- **WORK TO BE COMPLETED**: Transcribe the data below in full, exactly.

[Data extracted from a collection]

########

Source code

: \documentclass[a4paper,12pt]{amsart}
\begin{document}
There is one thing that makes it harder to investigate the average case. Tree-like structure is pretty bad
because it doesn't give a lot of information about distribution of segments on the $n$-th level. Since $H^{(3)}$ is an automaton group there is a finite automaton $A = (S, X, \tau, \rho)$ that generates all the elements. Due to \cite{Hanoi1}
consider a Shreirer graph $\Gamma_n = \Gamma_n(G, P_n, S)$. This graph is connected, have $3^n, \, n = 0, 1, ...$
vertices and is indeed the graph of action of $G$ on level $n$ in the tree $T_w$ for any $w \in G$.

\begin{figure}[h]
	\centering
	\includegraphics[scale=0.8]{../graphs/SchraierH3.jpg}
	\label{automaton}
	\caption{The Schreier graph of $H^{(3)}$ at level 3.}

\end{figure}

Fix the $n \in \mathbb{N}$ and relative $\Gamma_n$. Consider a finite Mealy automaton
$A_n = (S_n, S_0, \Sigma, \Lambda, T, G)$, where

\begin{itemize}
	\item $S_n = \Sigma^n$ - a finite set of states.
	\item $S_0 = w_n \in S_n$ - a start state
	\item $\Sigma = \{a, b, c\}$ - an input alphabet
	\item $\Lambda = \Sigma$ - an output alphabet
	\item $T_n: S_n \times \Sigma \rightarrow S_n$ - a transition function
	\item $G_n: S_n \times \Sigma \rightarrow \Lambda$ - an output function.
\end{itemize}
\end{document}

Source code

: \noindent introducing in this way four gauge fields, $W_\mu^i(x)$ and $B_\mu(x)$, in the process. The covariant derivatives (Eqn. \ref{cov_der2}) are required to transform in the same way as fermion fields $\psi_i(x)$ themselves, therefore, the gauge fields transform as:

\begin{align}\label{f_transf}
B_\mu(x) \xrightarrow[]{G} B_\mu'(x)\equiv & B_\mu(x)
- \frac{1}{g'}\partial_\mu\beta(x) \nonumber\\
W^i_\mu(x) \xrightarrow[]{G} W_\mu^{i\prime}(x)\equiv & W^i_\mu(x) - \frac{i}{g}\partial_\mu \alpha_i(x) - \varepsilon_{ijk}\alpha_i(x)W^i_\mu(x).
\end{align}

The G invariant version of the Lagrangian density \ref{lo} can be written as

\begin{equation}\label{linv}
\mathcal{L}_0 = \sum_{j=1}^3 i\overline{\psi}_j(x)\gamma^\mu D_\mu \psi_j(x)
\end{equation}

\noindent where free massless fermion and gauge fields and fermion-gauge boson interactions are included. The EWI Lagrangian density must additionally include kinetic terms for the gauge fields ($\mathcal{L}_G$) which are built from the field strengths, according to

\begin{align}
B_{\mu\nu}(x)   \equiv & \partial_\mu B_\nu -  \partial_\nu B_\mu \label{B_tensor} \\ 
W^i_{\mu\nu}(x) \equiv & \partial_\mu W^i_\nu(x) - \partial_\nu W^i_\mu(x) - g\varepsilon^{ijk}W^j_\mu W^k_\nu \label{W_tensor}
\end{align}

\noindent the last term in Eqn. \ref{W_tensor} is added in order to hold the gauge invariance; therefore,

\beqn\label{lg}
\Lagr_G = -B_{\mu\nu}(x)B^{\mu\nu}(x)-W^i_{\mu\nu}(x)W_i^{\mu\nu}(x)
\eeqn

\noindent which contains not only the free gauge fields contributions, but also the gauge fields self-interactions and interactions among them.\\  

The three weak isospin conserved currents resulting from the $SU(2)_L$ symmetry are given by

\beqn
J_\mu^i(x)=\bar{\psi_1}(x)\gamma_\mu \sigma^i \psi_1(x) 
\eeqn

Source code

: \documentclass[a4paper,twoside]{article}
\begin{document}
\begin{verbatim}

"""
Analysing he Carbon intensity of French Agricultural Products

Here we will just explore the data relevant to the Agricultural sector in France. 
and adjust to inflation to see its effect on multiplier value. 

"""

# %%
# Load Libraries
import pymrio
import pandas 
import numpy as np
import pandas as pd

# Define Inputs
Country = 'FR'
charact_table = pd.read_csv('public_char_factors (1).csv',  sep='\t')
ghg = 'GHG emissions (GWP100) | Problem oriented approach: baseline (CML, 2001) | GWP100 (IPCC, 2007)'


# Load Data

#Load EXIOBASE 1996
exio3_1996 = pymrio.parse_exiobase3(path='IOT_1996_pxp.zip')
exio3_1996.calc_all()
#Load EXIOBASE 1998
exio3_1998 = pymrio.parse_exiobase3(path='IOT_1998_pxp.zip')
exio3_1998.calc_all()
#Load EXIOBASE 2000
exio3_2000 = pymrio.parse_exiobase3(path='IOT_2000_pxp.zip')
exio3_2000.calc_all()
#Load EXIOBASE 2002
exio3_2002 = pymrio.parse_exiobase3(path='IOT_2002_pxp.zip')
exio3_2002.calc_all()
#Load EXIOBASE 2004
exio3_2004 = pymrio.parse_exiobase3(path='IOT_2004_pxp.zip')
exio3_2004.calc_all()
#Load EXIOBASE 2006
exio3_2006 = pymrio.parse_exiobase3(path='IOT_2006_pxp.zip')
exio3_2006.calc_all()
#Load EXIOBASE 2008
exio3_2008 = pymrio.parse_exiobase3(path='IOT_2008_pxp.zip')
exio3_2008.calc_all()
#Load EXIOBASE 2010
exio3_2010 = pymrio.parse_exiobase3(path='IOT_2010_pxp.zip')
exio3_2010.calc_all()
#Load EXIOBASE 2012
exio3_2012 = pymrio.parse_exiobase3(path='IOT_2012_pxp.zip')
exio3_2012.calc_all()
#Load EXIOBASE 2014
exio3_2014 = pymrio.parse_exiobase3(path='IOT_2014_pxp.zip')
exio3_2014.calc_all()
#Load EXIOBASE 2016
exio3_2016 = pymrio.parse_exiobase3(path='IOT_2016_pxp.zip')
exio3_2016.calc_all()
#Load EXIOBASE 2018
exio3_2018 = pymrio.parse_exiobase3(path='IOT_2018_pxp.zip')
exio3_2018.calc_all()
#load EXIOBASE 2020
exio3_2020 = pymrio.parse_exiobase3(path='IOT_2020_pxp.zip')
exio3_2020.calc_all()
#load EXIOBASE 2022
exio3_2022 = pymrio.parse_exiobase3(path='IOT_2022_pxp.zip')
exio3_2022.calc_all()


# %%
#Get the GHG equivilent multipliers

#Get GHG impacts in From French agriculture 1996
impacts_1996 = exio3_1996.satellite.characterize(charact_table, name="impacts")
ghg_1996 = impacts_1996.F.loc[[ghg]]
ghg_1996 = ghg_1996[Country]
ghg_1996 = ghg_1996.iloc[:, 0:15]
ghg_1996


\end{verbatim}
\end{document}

########

- **REPLY**:
Source code

: \documentclass[a4paper,12pt]{amsart}
\begin{document}
There is one thing that makes it harder to investigate the average case. Tree-like structure is pretty bad
because it doesn't give a lot of information about distribution of segments on the $n$-th level. Since $H^{(3)}$ is an automaton group there is a finite automaton $A = (S, X, \tau, \rho)$ that generates all the elements. Due to \cite{Hanoi1}
consider a Shreirer graph $\Gamma_n = \Gamma_n(G, P_n, S)$. This graph is connected, have $3^n, \, n = 0, 1, ...$
vertices and is indeed the graph of action of $G$ on level $n$ in the tree $T_w$ for any $w \in G$.

\begin{figure}[h]
	\centering
	\includegraphics[scale=0.8]{../graphs/SchraierH3.jpg}
	\label{automaton}
	\caption{The Schreier graph of $H^{(3)}$ at level 3.}

\end{figure}

Fix the $n \in \mathbb{N}$ and relative $\Gamma_n$. Consider a finite Mealy automaton
$A_n = (S_n, S_0, \Sigma, \Lambda, T, G)$, where

\begin{itemize}
	\item $S_n = \Sigma^n$ - a finite set of states.
	\item $S_0 = w_n \in S_n$ - a start state
	\item $\Sigma = \{a, b, c\}$ - an input alphabet
	\item $\Lambda = \Sigma$ - an output alphabet
	\item $T_n: S_n \times \Sigma \rightarrow S_n$ - a transition function
	\item $G_n: S_n \times \Sigma \rightarrow \Lambda$ - an output function.
\end{itemize}
\end{document}

Source code

: \noindent introducing in this way four gauge fields, $W_\mu^i(x)$ and $B_\mu(x)$, in the process. The covariant derivatives (Eqn. \ref{cov_der2}) are required to transform in the same way as fermion fields $\psi_i(x)$ themselves, therefore, the gauge fields transform as:

\begin{align}\label{f_transf}
B_\mu(x) \xrightarrow[]{G} B_\mu'(x)\equiv & B_\mu(x)
- \frac{1}{g'}\partial_\mu\beta(x) \nonumber\\
W^i_\mu(x) \xrightarrow[]{G} W_\mu^{i\prime}(x)\equiv & W^i_\mu(x) - \frac{i}{g}\partial_\mu \alpha_i(x) - \varepsilon_{ijk}\alpha_i(x)W^i_\mu(x).
\end{align}

The G invariant version of the Lagrangian density \ref{lo} can be written as

\begin{equation}\label{linv}
\mathcal{L}_0 = \sum_{j=1}^3 i\overline{\psi}_j(x)\gamma^\mu D_\mu \psi_j(x)
\end{equation}

\noindent where free massless fermion and gauge fields and fermion-gauge boson interactions are included. The EWI Lagrangian density must additionally include kinetic terms for the gauge fields ($\mathcal{L}_G$) which are built from the field strengths, according to

\begin{align}
B_{\mu\nu}(x)   \equiv & \partial_\mu B_\nu -  \partial_\nu B_\mu \label{B_tensor} \\ 
W^i_{\mu\nu}(x) \equiv & \partial_\mu W^i_\nu(x) - \partial_\nu W^i_\mu(x) - g\varepsilon^{ijk}W^j_\mu W^k_\nu \label{W_tensor}
\end{align}

\noindent the last term in Eqn. \ref{W_tensor} is added in order to hold the gauge invariance; therefore,

\beqn\label{lg}
\Lagr_G = -B_{\mu\nu}(x)B^{\mu\nu}(x)-W^i_{\mu\nu}(x)W_i^{\mu\nu}(x)
\eeqn

\noindent which contains not only the free gauge fields contributions, but also the gauge fields self-interactions and interactions among them.\\  

The three weak isospin conserved currents resulting from the $SU(2)_L$ symmetry are given by

\beqn
J_\mu^i(x)=\bar{\psi_1}(x)\gamma_\mu \sigma^i \psi_1(x) 
\eeqn

Source code

: \documentclass[a4paper,twoside]{article}
\begin{document}
\begin{verbatim}

"""
Analysing he Carbon intensity of French Agricultural Products

Here we will just explore the data relevant to the Agricultural sector in France. 
and adjust to inflation to see its effect on multiplier value. 

"""

# %%
# Load Libraries
import pymrio
import pandas 
import numpy as np
import pandas as pd

# Define Inputs
Country = 'FR'
charact_table = pd.read_csv('public_char_factors (1).csv',  sep='\t')
ghg = 'GHG emissions (GWP100) | Problem oriented approach: baseline (CML, 2001) | GWP100 (IPCC, 2007)'


# Load Data

#Load EXIOBASE 1996
exio3_1996 = pymrio.parse_exiobase3(path='IOT_1996_pxp.zip')
exio3_1996.calc_all()
#Load EXIOBASE 1998
exio3_1998 = pymrio.parse_exiobase3(path='IOT_1998_pxp.zip')
exio3_1998.calc_all()
#Load EXIOBASE 2000
exio3_2000 = pymrio.parse_exiobase3(path='IOT_2000_pxp.zip')
exio3_2000.calc_all()
#Load EXIOBASE 2002
exio3_2002 = pymrio.parse_exiobase3(path='IOT_2002_pxp.zip')
exio3_2002.calc_all()
#Load EXIOBASE 2004
exio3_2004 = pymrio.parse_exiobase3(path='IOT_2004_pxp.zip')
exio3_2004.calc_all()
#Load EXIOBASE 2006
exio3_2006 = pymrio.parse_exiobase3(path='IOT_2006_pxp.zip')
exio3_2006.calc_all()
#Load EXIOBASE 2008
exio3_2008 = pymrio.parse_exiobase3(path='IOT_2008_pxp.zip')
exio3_2008.calc_all()
#Load EXIOBASE 2010
exio3_2010 = pymrio.parse_exiobase3(path='IOT_2010_pxp.zip')
exio3_2010.calc_all()
#Load EXIOBASE 2012
exio3_2012 = pymrio.parse_exiobase3(path='IOT_2012_pxp.zip')
exio3_2012.calc_all()
#Load EXIOBASE 2014
exio3_2014 = pymrio.parse_exiobase3(path='IOT_2014_pxp.zip')
exio3_2014.calc_all()
#Load EXIOBASE 2016
exio3_2016 = pymrio.parse_exiobase3(path='IOT_2016_pxp.zip')
exio3_2016.calc_all()
#Load EXIOBASE 2018
exio3_2018 = pymrio.parse_exiobase3(path='IOT_2018_pxp.zip')
exio3_2018.calc_all()
#load EXIOBASE 2020
exio3_2020 = pymrio.parse_exiobase3(path='IOT_2020_pxp.zip')
exio3_2020.calc_all()
#load EXIOBASE 2022
exio3_2022 = pymrio.parse_exiobase3(path='IOT_2022_pxp.zip')
exio3_2022.calc_all()


# %%
#Get the GHG equivilent multipliers

#Get GHG impacts in From French agriculture 1996
impacts_1996 = exio3_1996.satellite.characterize(charact_table, name="impacts")
ghg_1996 = impacts_1996.F.loc[[ghg]]
ghg_1996 = ghg_1996[Country]
ghg_1996 = ghg_1996.iloc[:, 0:15]
ghg_1996


\end{verbatim}
\end{document}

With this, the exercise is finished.